Local execution#

Dask offers several scheduler options that allow workflow execution without requiring external services. These include:

  • Sequential: Tasks are executed one after another, in a single thread.

  • Multi-threading: Tasks are executed concurrently in multiple threads within the same process.

  • Multi-processing: Tasks are executed concurrently in separate subprocesses of the current process.

  • Local Cluster: Tasks are executed by a Dask cluster started in the current process.

  • Slurm Cluster: Tasks are executed by a SLurm cluster started in the current process.

Example Workflow#

In the following example, we define a workflow with two independent nodes. Since the nodes are not connected, they can execute in parallel:

from ewoksdask import execute_graph

example_workflow = {
    "graph": {"id": "test"},
    "nodes": [
        {
            "id": "node1",
            "task_type": "method",
            "task_identifier": "time.sleep",
            "default_inputs": [{"name": 0, "value": 10}],
        },
        {
            "id": "node2",
            "task_type": "method",
            "task_identifier": "time.sleep",
            "default_inputs": [{"name": 0, "value": 10}],
        }
    ]
}

result = execute_graph(example_workflow, scheduler=..., scheduler_options=...)

You can choose different schedulers depending on your requirements:

Sequential#

Tasks are run one after another in a single thread.

result = execute_graph(example_workflow, scheduler=None)

Multi-Threading#

Runs tasks in parallel using multiple threads. This example completes in ~10 seconds using two threads:

result = execute_graph(
    workflow, scheduler="multithreading", scheduler_options={"num_workers": 2}
)

Multi-Processing#

Runs tasks in parallel using multiple subprocesses. This example also completes in ~10 seconds using two processes:

if __name__ == "__main__":
    result = execute_graph(
        workflow,
        scheduler="multiprocessing",
        scheduler_options={"num_workers": 2, "context": "spawn"},
    )

Note

The if __name__ == “__main__”: guard is required when using the spawn context.

By default:

  • On Linux, the default context is fork.

  • On Windows/macOS, the default context is spawn.

See the Python multiprocessing docs for details on contexts.

Local cluster#

Creates a temporary local Dask cluster with the specified number of workers for the duration of the workflow execution. This example completes in ~10 seconds using two workers:

result = execute_graph(
    workflow, scheduler="cluster", scheduler_options={"n_workers": 2}
)

Additional cluster configuration options are available in the Dask distributed.Client documentation.

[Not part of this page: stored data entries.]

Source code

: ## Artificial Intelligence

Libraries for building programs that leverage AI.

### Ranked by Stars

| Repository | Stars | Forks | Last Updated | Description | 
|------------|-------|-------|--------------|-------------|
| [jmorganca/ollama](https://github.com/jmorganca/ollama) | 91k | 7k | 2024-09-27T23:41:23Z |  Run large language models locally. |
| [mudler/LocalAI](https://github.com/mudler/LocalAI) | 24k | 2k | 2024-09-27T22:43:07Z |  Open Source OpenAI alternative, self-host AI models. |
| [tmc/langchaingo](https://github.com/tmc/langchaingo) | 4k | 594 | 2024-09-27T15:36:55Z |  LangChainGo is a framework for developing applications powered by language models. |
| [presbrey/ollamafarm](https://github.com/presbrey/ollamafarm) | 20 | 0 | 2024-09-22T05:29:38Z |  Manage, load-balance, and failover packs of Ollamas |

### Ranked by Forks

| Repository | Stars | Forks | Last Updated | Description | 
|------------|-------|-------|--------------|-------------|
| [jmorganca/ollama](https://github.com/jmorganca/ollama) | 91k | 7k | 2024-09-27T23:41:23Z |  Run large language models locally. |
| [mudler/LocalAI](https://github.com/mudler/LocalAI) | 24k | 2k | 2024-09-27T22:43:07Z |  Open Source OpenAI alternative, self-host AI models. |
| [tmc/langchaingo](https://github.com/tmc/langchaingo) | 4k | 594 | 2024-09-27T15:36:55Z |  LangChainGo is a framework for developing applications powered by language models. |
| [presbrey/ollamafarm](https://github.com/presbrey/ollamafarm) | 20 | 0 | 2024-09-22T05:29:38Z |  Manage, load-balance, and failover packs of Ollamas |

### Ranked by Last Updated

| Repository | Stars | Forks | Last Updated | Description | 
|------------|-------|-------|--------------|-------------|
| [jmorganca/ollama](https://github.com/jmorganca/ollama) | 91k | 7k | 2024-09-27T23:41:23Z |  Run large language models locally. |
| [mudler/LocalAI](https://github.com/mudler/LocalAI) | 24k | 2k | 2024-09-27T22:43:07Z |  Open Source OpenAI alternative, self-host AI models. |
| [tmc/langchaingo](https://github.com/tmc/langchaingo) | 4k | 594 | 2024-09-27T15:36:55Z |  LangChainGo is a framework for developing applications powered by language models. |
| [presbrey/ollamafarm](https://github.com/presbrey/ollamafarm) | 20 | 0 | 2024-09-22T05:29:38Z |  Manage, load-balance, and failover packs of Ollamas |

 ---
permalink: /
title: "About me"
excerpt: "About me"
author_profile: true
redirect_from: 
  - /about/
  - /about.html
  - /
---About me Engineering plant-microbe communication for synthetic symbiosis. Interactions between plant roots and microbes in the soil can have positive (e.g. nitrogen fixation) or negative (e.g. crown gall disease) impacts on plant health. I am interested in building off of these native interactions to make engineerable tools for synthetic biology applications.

In case the same cluster should be used by multiple workflows (provides a status dashboard as well)

from ewoksdask.schedulers import local_scheduler

cluster = local_scheduler(n_workers=2)

result = execute_graph(
    workflow, inputs=inputs, scheduler=cluster.scheduler_address
)

Slurm cluster#

A Slurm cluster with status dashboard can be instantiated in the same process that executes workflows

from ewoksdask.schedulers import slurm_scheduler

cluster = slurm_scheduler(
    queue="gpu",
    walltime="00:20:00",
    memory="256GB",
    cores=16,
    job_extra_directives=["--gres=gpu:1"]
)

result = execute_graph(
    workflow, inputs=inputs, scheduler=cluster.scheduler_address
)

Refer to the Dask JobQueue SlurmCluster documentation for more scheduler configuration options.